Git Under the Hood, How it Actually Works

Oct 22, 2025

Git’s Core Philosophy

Git isn’t about “versions of files”, it’s snapshots of content.

Most version control systems (like SVN) store differences, the delta between file versions.

Git stores snapshots, each commit is a complete snapshot of your project’s state but in a clever way (deduplication for unchanged files).

The .git Directory

Whenever you run git init, Git creates a hidden .git folder, this is the entire repository. Your working directory is just an easy layer.

Inside .git, you’ll find key components:

├── config
├── description
├── HEAD
├── index
├── info
│   ├── exclude
│   └── refs
├── logs
│   ├── HEAD
│   └── refs
├── objects
│   ├── info
│   └── pack
├── packed-refs
└── refs
    ├── heads
    └── tags

Let’s decode these one by one.

The Object Database: Git’s Heart

Everything in Git is stored as an object inside .git/objects/.

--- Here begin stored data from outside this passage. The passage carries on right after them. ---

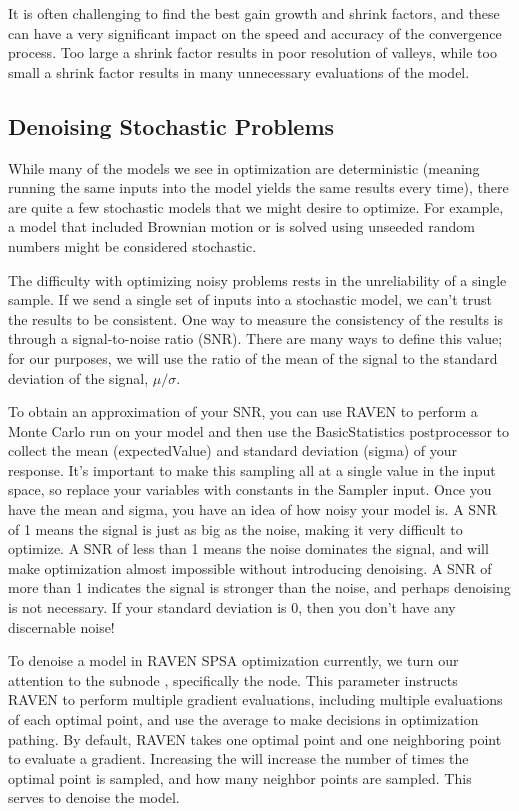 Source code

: It is often challenging to find the best gain growth and shrink factors, and these can have a very significant
impact on the speed and accuracy of the convergence process.  Too large a shrink factor results in poor
resolution of valleys, while too small a shrink factor results in many unnecessary evaluations of the model.

\subsection{Denoising Stochastic Problems}
While many of the models we see in optimization are deterministic (meaning running the same inputs into the
model yields the same results every time), there are quite a few stochastic models that we might desire to
optimize.  For example, a model that included Brownian motion or is solved using unseeded random numbers might
be considered stochastic.

The difficulty with optimizing noisy problems rests in the unreliability of a single sample.  If we send a
single set of inputs into a stochastic model, we can't trust the results to be consistent.  One way to measure
the consistency of the results is through a signal-to-noise ratio (SNR).  There are many ways to define this
value; for our purposes, we will use the ratio of the mean of the signal to the standard deviation of the
signal, $\mu/\sigma$.

To obtain an approximation of your SNR, you can use RAVEN to perform a Monte Carlo run on your model and then
use the BasicStatistics postprocessor to collect the mean (expectedValue) and standard deviation (sigma) of
your response.  It's important to make this sampling all at a single value in the input space, so replace your
variables with constants in the Sampler input.  Once you have the mean and sigma, you have an idea of how
noisy your model is.  A SNR of 1 means the signal is just as big as the noise, making it very difficult to
optimize.  A SNR of less than 1 means the noise dominates the signal, and will make optimization almost
impossible without introducing denoising.  A SNR of more than 1 indicates the signal is stronger than the
noise, and perhaps denoising is not necessary.  If your standard deviation is 0, then you don't have any
discernable noise!

To denoise a model in RAVEN SPSA optimization currently, we turn our attention to the 
subnode , specifically the  node.  This parameter instructs
RAVEN to perform multiple gradient evaluations, including multiple evaluations of each optimal point, and use
the average to make decisions in optimization pathing.  By default, RAVEN takes one optimal point and one
neighboring point to evaluate a gradient.  Increasing the  will increase the
number of times the optimal point is sampled, and how many neighbor points are sampled.  This serves to
denoise the model.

There are four types of objects:

  • Blob — represents file contents
  • Tree — represents directories (contains references to blobs and subtrees)
  • Commit — represents a snapshot with metadata (author, parent, message, etc.)
  • Tag — a named pointer to a commit (often annotated)

Git stores all these as content-addressable objects, meaning:

The object’s filename = SHA-1 hash of its contents.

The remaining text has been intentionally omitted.